Pourtant, ce qui semble pire même que ces pressentiments, c’est la persistance d’une géopolitique de gangsters dans ses diverses manifestations.

Au beau milieu de cette crise de la santé, l’intensification des sanctions des États-Unis à l’encontre de pays déjà profondément affectés comme l’Iran et le Venezuela en est un exemple frappant. Cet étalage de la primauté de la géopolitique est mis en exergue par ses rejets de nombreux appels humanitaires, pourtant très médiatisés, en faveur de la suspension des sanctions, au moins pour la durée de la pandémie. Au lieu de suspension et d’empathie, nous découvrons un Washington absolument sourd qui intensifie presque allègrement sa politique de la « pression maximale », en sautant avec perversité sur l’occasion d’accroître encore le niveau de la douleur.

Une autre histoire peu reluisante, c’est la danse macabre israélienne autour de l’illégalité subversive de l’annexion de certaines parties de la Cisjordanie occupée promise par le Premier ministre israélien Benjamin Netanyahou.

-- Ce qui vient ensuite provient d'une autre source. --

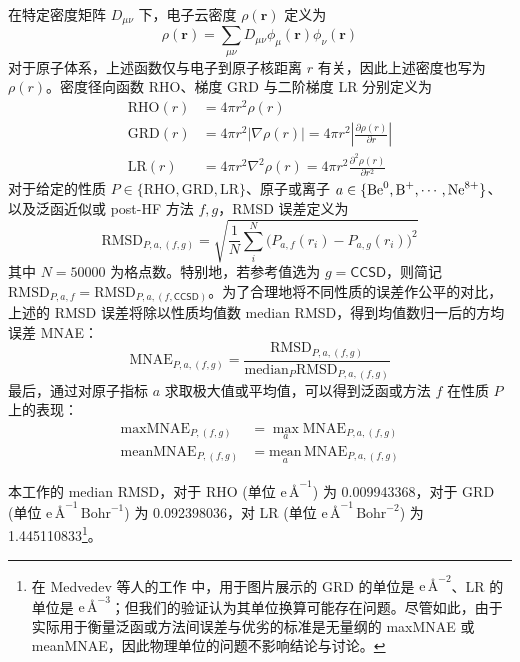 在特定密度矩阵 $D_{\mu \nu}$ 下，电子云密度 $\rho(\bm{r})$ 定义为
\begin{equation}
    \rho(\bm{r}) = \sum_{\mu \nu} D_{\mu \nu} \phi_{\mu} (\bm{r}) \phi_{\nu} (\bm{r})
\end{equation}
对于原子体系，上述函数仅与电子到原子核距离 $r$ 有关，因此上述密度也写为 $\rho(r)$。密度径向函数 RHO、梯度 GRD 与二阶梯度 LR 分别定义为
\begin{align}
    \text{RHO}(r) &= 4 \pi r^2 \rho(r) \\
    \text{GRD}(r) &= 4 \pi r^2 | \nabla \rho(r) | = 4 \pi r^2 \left| \frac{\partial \rho(r)}{\partial r} \right| \\
    \text{LR}(r) &= 4 \pi r^2 \nabla^2 \rho(r) = 4 \pi r^2 \frac{\partial^2 \rho(r)}{\partial r^2}
\end{align}
对于给定的性质 $P \in \{\text{RHO}, \text{GRD}, \text{LR}\}$、原子或离子 $a \in \{\ce{Be^0}, \ce{B^+}, \cdots, \ce{Ne^8+}\}$、以及泛函近似或 post-HF 方法 $f, g$，RMSD 误差定义为
\begin{equation}
    \text{RMSD}_{P, a, (f, g)} = \sqrt{\frac{1}{N} \sum_i^N \big(P_{a, f} (r_i) - P_{a, g} (r_i) \big)^2}
\end{equation}
其中 $N = 50000$ 为格点数。特别地，若参考值选为 $g = \textsf{CCSD}$，则简记 $\text{RMSD}_{P, a, f} = \text{RMSD}_{P, a, (f, \textsf{CCSD})}$。为了合理地将不同性质的误差作公平的对比，上述的 RMSD 误差将除以性质均值数 median RMSD，得到均值数归一后的方均误差 MNAE：
\begin{equation}
    \text{MNAE}_{P, a, (f, g)} = \frac{\text{RMSD}_{P, a, (f, g)}}{\text{median}_{P} \text{RMSD}_{P, a, (f, g)}}
\end{equation}
最后，通过对原子指标 $a$ 求取极大值或平均值，可以得到泛函或方法 $f$ 在性质 $P$ 上的表现：
\begin{align}
    \text{maxMNAE}_{P, (f, g)} &= \max_a \text{MNAE}_{P, a, (f, g)} \\
    \text{meanMNAE}_{P, (f, g)} &= \underset{a}{\text{mean}} \, \text{MNAE}_{P, a, (f, g)}
\end{align}

本工作的 median RMSD，对于 RHO (单位 $\text{e} \, \text{\AA}^{-1}$) 为 0.009943368，对于 GRD (单位 $\text{e} \, \text{\AA}^{-1} \, \text{Bohr}^{-1}$) 为 0.092398036，对 LR (单位 $\text{e} \, \text{\AA}^{-1} \, \text{Bohr}^{-2}$) 为 1.445110833\footnote{在 Medvedev 等人的工作\cite{Medvedev-Lyssenko.S.2017} 中，用于图片展示的 GRD 的单位是 $\text{e} \, \text{\AA}^{-2}$、LR 的单位是 $\text{e} \, \text{\AA}^{-3}$；但我们的验证认为其单位换算可能存在问题。尽管如此，由于实际用于衡量泛函或方法间误差与优劣的标准是无量纲的 maxMNAE 或 meanMNAE，因此物理单位的问题不影响结论与讨论。}。


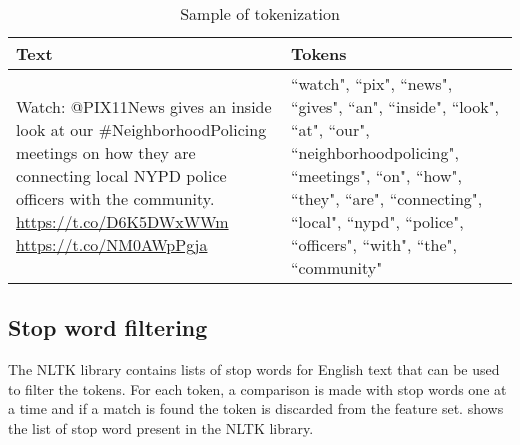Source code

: \begin{table}[h]
\begin{center}
\caption{Sample of tokenization}
\label{tbl:tokenization_sample}
\begin{tabular}{p{8cm}p{5cm}}
\toprule 
Text&Tokens\\
\midrule 
Watch: @PIX11News  gives an inside look at our \#NeighborhoodPolicing
meetings on how they are connecting local NYPD police officers with
the community. \url{https://t.co/D6K5DWxWWm} \url{https://t.co/NM0AWpPgja} & ``watch", ``pix", ``news", ``gives", ``an", ``inside", ``look", ``at", ``our", ``neighborhoodpolicing", ``meetings", ``on", ``how", ``they", ``are", ``connecting", ``local", ``nypd", ``police", ``officers", ``with", ``the", ``community" \\
\bottomrule
\end{tabular}
\end{center}
\end{table}

\subsection{Stop word filtering}
The NLTK library contains lists of stop words for English text that can be used to filter the tokens. For each token, a comparison is made with stop words one at a time and if a match is found the token is discarded from the feature set.  shows the list of stop word present in the NLTK library.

L’insistance sur le fait que toute annexion du territoire palestinien occupé constitue une violation directe des normes fondamentales des lois internationales ne semble plus être prise au sérieux. C’est peut-être à cause de cela qu’Israël est prêt à procéder à l’annexion sans même tenter de proposer des justifications juridiques de son contournement de la règle, largement appliquée et interprétée de façon rigide, voulant qu’un État souverain ne soit pas autorisé à annexer un territoire étranger acquis par la force.

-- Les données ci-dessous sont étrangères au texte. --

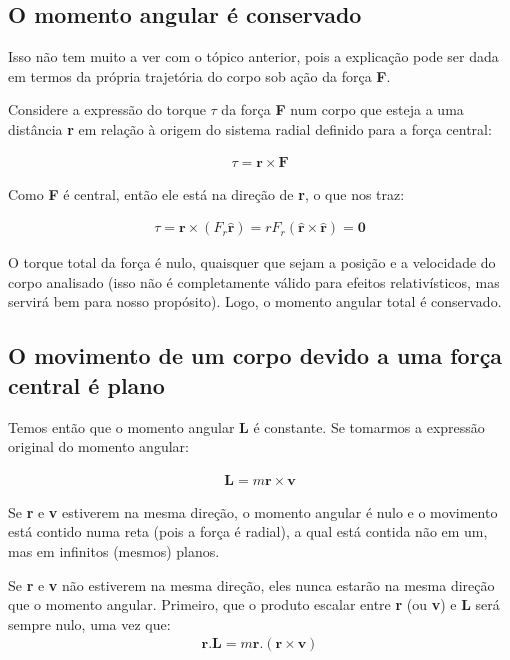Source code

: \subsection{O momento angular é conservado}

Isso não tem muito a ver com o tópico anterior, pois a explicação pode ser dada em termos da própria trajetória do corpo sob ação da força \textbf{F}. {\\}

Considere a expressão do torque $\tau$ da força \textbf{F} num corpo que esteja a uma distância \textbf{r} em relação à origem do sistema radial definido para a força central:

\begin{eqnarray}
	\tau = \mathbf{r} \times \mathbf{F} \label{eq19}
\end{eqnarray}

Como \textbf{F} é central, então ele está na direção de \textbf{r}, o que nos traz:

\begin{eqnarray}
	\tau = \mathbf{r} \times (F_r\mathbf{\hat{r}}) = rF_r(\mathbf{\hat{r}} \times \mathbf{\hat{r}}) = \mathbf{0} \label{eq20}
\end{eqnarray}

O torque total da força é nulo, quaisquer que sejam a posição e a velocidade do corpo analisado (isso não é completamente válido para efeitos relativísticos, mas servirá bem para nosso propósito). Logo, o momento angular total é conservado.

\subsection{O movimento de um corpo devido a uma força central é plano}

Temos então que o momento angular \textbf{L} é constante. Se tomarmos a expressão original do momento angular:

\begin{eqnarray}
	\mathbf{L} = m\mathbf{r} \times \mathbf{v} \label{extra01}
\end{eqnarray}

Se \textbf{r} e \textbf{v} estiverem na mesma direção, o momento angular é nulo e o movimento está contido numa reta (pois a força é radial), a qual está contida não em um, mas em infinitos (mesmos) planos.{\\}

Se \textbf{r} e \textbf{v} não estiverem na mesma direção, eles nunca estarão na mesma direção que o momento angular. Primeiro, que o produto escalar entre \textbf{r} (ou \textbf{v}) e \textbf{L} será sempre nulo, uma vez que:
\begin{eqnarray}
	\mathbf{r.L} = m\mathbf{r}.(\mathbf{r} \times \mathbf{v}) \label{extra02}
\end{eqnarray}

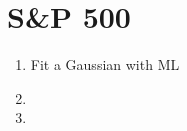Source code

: \section{S\&P 500}

\begin{enumerate}[label=\textbf{\Alph*}.]
    \item Fit a Gaussian with ML

    \item 

    \item 

\end{enumerate}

Cet exemple d’annexion implique en outre un extrême désaveu des lois humanitaires internationales reprises dans la Quatrième Convention de Genève. Elle équivaut à une démarche unilatérale d’Israël visant à modifier le statut de la terre de Cisjordanie de terre occupée depuis 1967 pour en faire une terre sous son autorité territoriale souveraine. Et, de plus, le fait d’envisager une telle annexion défie directement l’autorité des Nations unies qui, via un consensus écrasant permanent, considère la présence d’Israël en Cisjordanie, à Jérusalem-Est et à Gaza comme reposant uniquement sur la force et l’occupation, ce qui rend toute modification dépendante au préalable d’une expression autorisée d’un consentement palestinien, par ailleurs très difficilement imaginable en quelque moment que ce soit.

Le « débat » sécuritaire israélien

Pour toutes ces raisons, il n’est pas surprenant que même des poids lourds israéliens, y compris d’anciens patrons du Mossad et du Shin Bet, ainsi que des officiers retraités de l’armée, tirent la sonnette d’alarme. Naturellement, personne dans ce débat interne israélien n’a d’objection contre l’annexion parce qu’elle viole les lois internationales, qu’elle rejette l’autorité de l’ONU ou de l’Union européenne, et qu’elle ignore les droits inaliénables des Palestiniens.

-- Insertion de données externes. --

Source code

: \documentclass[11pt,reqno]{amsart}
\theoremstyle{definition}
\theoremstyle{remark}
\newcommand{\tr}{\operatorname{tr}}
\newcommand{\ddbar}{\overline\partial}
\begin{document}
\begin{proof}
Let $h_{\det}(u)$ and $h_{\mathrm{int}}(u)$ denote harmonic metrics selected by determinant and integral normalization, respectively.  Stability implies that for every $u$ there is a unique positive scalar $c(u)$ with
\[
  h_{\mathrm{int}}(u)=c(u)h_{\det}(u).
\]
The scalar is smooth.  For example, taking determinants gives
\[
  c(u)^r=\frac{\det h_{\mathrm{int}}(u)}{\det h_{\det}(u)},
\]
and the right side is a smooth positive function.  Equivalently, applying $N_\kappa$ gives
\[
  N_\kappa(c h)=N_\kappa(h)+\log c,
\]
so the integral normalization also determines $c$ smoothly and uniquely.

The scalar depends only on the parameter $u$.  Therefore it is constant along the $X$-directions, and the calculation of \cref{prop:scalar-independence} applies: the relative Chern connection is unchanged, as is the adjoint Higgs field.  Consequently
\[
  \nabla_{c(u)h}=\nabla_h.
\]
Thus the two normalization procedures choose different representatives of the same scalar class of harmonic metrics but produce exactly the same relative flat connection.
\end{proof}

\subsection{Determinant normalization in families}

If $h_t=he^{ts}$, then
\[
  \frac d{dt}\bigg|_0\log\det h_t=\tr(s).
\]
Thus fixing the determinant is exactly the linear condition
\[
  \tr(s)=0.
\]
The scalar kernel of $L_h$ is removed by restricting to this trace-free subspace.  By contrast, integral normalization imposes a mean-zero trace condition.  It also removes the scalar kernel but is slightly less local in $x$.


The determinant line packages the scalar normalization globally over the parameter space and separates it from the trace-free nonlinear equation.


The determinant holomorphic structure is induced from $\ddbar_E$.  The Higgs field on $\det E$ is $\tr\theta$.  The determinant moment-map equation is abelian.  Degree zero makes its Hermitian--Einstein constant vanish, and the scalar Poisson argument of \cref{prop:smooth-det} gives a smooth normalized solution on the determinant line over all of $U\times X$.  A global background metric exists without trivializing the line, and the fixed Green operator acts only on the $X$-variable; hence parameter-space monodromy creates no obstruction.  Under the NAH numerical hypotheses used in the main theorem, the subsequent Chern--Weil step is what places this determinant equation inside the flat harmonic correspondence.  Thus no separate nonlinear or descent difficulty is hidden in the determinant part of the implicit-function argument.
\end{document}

Toutes les objections à l’annexion venant d’Israël même sont articulées autour d’une référence exclusive à une variété de préoccupations concernant de supposés impacts négatifs sur la sécurité israélienne. En particulier, ces personnages critiques, émanant de l’establishment sécuritaire national d’Israël, sont embarrassés parce que cela pourrait déranger les voisins arabes et aliéner un peu plus encore l’opinion publique internationale, particulièrement en Europe. Et, jusqu’à un certain point, ces critiques craignent aussi que ne s’affaiblisse la solidarité des Juifs américains et européens avec Israël.

Le camp pro-annexion du débat politique israélien fait également état de considérations sécuritaires, particulièrement en ce qui concerne la vallée du Jourdain ainsi que les colonies, mais beaucoup moins. Au contraire des critiques mentionnés plus haut, les partisans les plus ardents de l’annexion sont les gens qui revendiquent des terres.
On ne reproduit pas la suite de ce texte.